• [What to produce]: Stop after the line with "4. **Step 3: Date"; until then, please copy every line of the records word for word from the first.

• [Record excerpts]:
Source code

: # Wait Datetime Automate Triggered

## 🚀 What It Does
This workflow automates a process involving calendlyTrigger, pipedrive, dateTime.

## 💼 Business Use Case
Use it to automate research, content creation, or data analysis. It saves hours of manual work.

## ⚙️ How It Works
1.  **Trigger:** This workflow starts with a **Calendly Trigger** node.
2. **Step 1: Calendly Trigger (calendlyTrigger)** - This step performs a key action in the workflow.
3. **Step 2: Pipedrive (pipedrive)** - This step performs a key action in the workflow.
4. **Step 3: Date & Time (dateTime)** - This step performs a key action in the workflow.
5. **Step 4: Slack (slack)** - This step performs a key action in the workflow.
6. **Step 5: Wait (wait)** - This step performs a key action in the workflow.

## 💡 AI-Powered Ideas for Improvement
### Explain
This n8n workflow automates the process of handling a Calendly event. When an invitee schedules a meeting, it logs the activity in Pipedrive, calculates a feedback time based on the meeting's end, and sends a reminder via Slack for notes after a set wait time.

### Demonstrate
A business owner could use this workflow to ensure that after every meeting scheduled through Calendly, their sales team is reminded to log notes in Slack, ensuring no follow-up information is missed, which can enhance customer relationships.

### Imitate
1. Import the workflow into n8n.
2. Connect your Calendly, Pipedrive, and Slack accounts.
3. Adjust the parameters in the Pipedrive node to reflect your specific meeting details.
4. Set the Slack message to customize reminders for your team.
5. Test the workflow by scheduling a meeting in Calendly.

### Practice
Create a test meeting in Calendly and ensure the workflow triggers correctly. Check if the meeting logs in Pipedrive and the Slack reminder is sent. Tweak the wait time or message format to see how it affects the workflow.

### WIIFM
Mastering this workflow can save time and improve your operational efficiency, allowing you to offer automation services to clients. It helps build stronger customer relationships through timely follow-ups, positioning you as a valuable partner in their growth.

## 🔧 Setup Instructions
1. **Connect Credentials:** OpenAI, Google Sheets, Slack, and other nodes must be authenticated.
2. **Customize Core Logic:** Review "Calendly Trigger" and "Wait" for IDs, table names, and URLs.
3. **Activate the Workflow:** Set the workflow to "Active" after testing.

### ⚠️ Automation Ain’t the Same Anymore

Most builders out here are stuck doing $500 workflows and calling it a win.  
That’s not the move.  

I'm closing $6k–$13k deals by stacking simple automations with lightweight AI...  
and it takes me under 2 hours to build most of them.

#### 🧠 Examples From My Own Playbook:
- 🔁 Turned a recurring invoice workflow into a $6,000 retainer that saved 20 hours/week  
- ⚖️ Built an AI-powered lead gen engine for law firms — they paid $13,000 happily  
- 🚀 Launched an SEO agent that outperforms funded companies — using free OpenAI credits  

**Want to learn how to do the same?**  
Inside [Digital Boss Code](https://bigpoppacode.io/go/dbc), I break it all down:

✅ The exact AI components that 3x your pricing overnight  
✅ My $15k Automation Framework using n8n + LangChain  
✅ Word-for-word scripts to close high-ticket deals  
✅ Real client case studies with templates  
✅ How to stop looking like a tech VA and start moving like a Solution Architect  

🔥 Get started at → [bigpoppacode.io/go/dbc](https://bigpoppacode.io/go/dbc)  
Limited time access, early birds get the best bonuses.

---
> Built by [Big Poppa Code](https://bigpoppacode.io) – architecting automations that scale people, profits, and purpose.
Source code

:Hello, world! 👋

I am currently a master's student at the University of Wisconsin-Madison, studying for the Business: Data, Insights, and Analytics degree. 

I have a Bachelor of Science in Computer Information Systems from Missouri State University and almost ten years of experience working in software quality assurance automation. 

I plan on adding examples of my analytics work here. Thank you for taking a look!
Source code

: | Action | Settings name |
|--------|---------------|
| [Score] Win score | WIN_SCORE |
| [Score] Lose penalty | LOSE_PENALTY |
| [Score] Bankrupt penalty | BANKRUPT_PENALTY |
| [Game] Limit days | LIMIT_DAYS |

• [Answer to this task]:
Source code

: # Wait Datetime Automate Triggered

## 🚀 What It Does
This workflow automates a process involving calendlyTrigger, pipedrive, dateTime.

## 💼 Business Use Case
Use it to automate research, content creation, or data analysis. It saves hours of manual work.

## ⚙️ How It Works
1.  **Trigger:** This workflow starts with a **Calendly Trigger** node.
2. **Step 1: Calendly Trigger (calendlyTrigger)** - This step performs a key action in the workflow.
3. **Step 2: Pipedrive (pipedrive)** - This step performs a key action in the workflow.
4. **Step 3: Date & Time (dateTime)** - This step performs a key action in the workflow.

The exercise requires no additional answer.